Maintaining medical license should not be burdensome
■ Doctors’ work in maintaining their certification should be considered as states implement new requirements for physicians to keep up their licenses.
Posted Aug. 27, 2012.
There was a time when physicians could get board certified one time for their entire career. But that changed more than 40 years ago, when the American Board of Family Practice started to issue time-limited certificates and require recertification every seven years.
By 2000, member boards of the American Board of Medical Specialties had signed on to adopt such maintenance-of-certification programs. The idea of voluntary MOC is continuous, lifelong learning — assessing doctors’ medical knowledge and skills throughout their careers and ensuring their competence.
Soon, physicians are likely to go through a similar process to keep their medical licenses.
That’s because the Federation of State Medical Boards and individual state boards for several years have been working to establish standards for maintenance of licensure. Like maintenance of certification, MOL is intended to promote continuous professional development relevant to a doctor’s area of practice. The shift is part of the movement to improve quality care and patient safety amid increasing public demands for better delivery of health care.
For physicians to renew their licenses, medical boards now typically require them to update their board certification and other information, pay a fee and show that they have completed continuing medical education. But under the maintenance-of-licensure initiative, doctors would have to demonstrate skills and knowledge in their area of practice on an ongoing basis throughout their careers.
The plan calls for physicians to participate in three components of lifelong learning: reflective self-assessment, assessment of knowledge and skills, and performance in practice. The principles of MOL are to be tested by 11 state medical boards in the near future.
Still undetermined is exactly what will be required of doctors to keep their licenses — and whether components of MOC and osteopathic continuous certification (OCC) will be accepted to meet MOL requirements.
The American Medical Association has provided feedback about the MOL proposal since the FSMB formed a committee to study the concept in 2003. Among the concerns are costs to doctors, potential redundancy of requirements for MOC and MOL, and impact on the physician work force.
At the AMA Annual Meeting in June, the Association’s Council on Medical Education presented a report to the House of Delegates that detailed the questions and challenges of implementing maintenance of licensure.
While the AMA supports the intent of MOC, OCC and MOL programs, it says their requirements should be properly aligned. This means that meeting a requirement for one program should be accepted as meeting identical or similar elements of another program. That would prevent physicians from duplicating tasks unnecessarily while still meeting the conditions of board certification and licensure.
To make sure that physicians don’t endure redundancies, delegates adopted policy directing the AMA to encourage the FSMB to continue working with boards to accept physician participation in MOC and OCC as meeting requirements for maintenance of licensure.

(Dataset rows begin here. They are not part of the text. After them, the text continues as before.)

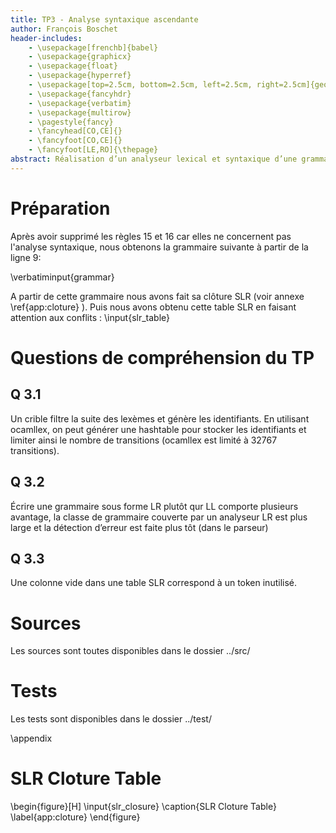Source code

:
 ```yaml
---
title: TP3 - Analyse syntaxique ascendante
author: François Boschet
header-includes:
    - \usepackage[frenchb]{babel}
    - \usepackage{graphicx}
    - \usepackage{float}
    - \usepackage{hyperref}
    - \usepackage[top=2.5cm, bottom=2.5cm, left=2.5cm, right=2.5cm]{geometry}
    - \usepackage{fancyhdr}
    - \usepackage{verbatim}
    - \usepackage{multirow}
    - \pagestyle{fancy}
    - \fancyhead[CO,CE]{}
    - \fancyfoot[CO,CE]{}
    - \fancyfoot[LE,RO]{\thepage}
abstract: Réalisation d’un analyseur lexical et syntaxique d’une grammaire LR.
---
```


Préparation
===========

Après avoir supprimé les règles 15 et 16 car elles ne concernent pas
l'analyse syntaxique, nous obtenons la grammaire suivante à partir de
la ligne 9:

\verbatiminput{grammar}

A partir de cette grammaire nous avons fait sa clôture SLR
(voir annexe \ref{app:cloture} ).
Puis nous avons obtenu cette table SLR en faisant attention aux conflits :
\input{slr_table}


Questions de compréhension du TP
================================

Q 3.1
-----

Un crible filtre la suite des lexèmes et génère les identifiants. En utilisant ocamllex,
on peut générer une hashtable pour stocker les identifiants et limiter ainsi le nombre
de transitions (ocamllex est limité à 32767 transitions).

Q 3.2
-----

Écrire une grammaire sous forme LR plutôt qur LL comporte plusieurs avantage,
la classe de grammaire couverte par un analyseur LR est plus large et la détection d’erreur est
faite plus tôt (dans le parseur)

Q 3.3
-----

Une colonne vide dans une table SLR correspond à un token inutilisé.


Sources
=======

Les sources sont toutes disponibles dans le dossier ../src/

Tests
=====

Les tests sont disponibles dans le dossier ../test/

\appendix

SLR Cloture Table
=================

\begin{figure}[H]
    \input{slr_closure}
    \caption{SLR Cloture Table}
    \label{app:cloture}
\end{figure}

The policy says that work should include developing alternatives for the estimated 200,000 doctors who are not board certified, and MOC or OCC should not be the only pathway to MOL for doctors.
If state allopathic and osteopathic boards move forward with maintenance-of-licensure programs, they should not revoke a doctor’s license for failing to meet MOC or OCC requirements, according to other policy adopted by delegates. That policy also directs the AMA to encourage the ABMS and specialty certification boards to continue exploring other ways to measure a doctor’s ability and knowledge as an alternative to closed-book examinations.
The Federation of State Medical Boards and specialty boards say they are listening to these and other concerns. FSMB officials say they are working to ensure that MOC and OCC requirements are taken into consideration as part of maintenance of licensure.
The AMA and physicians nationwide will continue to provide input on how maintenance of licensure will take shape before it begins. Whatever requirements are placed on physicians through MOL programs, they must be put into place with consideration to physicians’ time and resources.
That way, the process can ensure that doctors are up to date on their knowledge and skills while not placing an undue burden on them.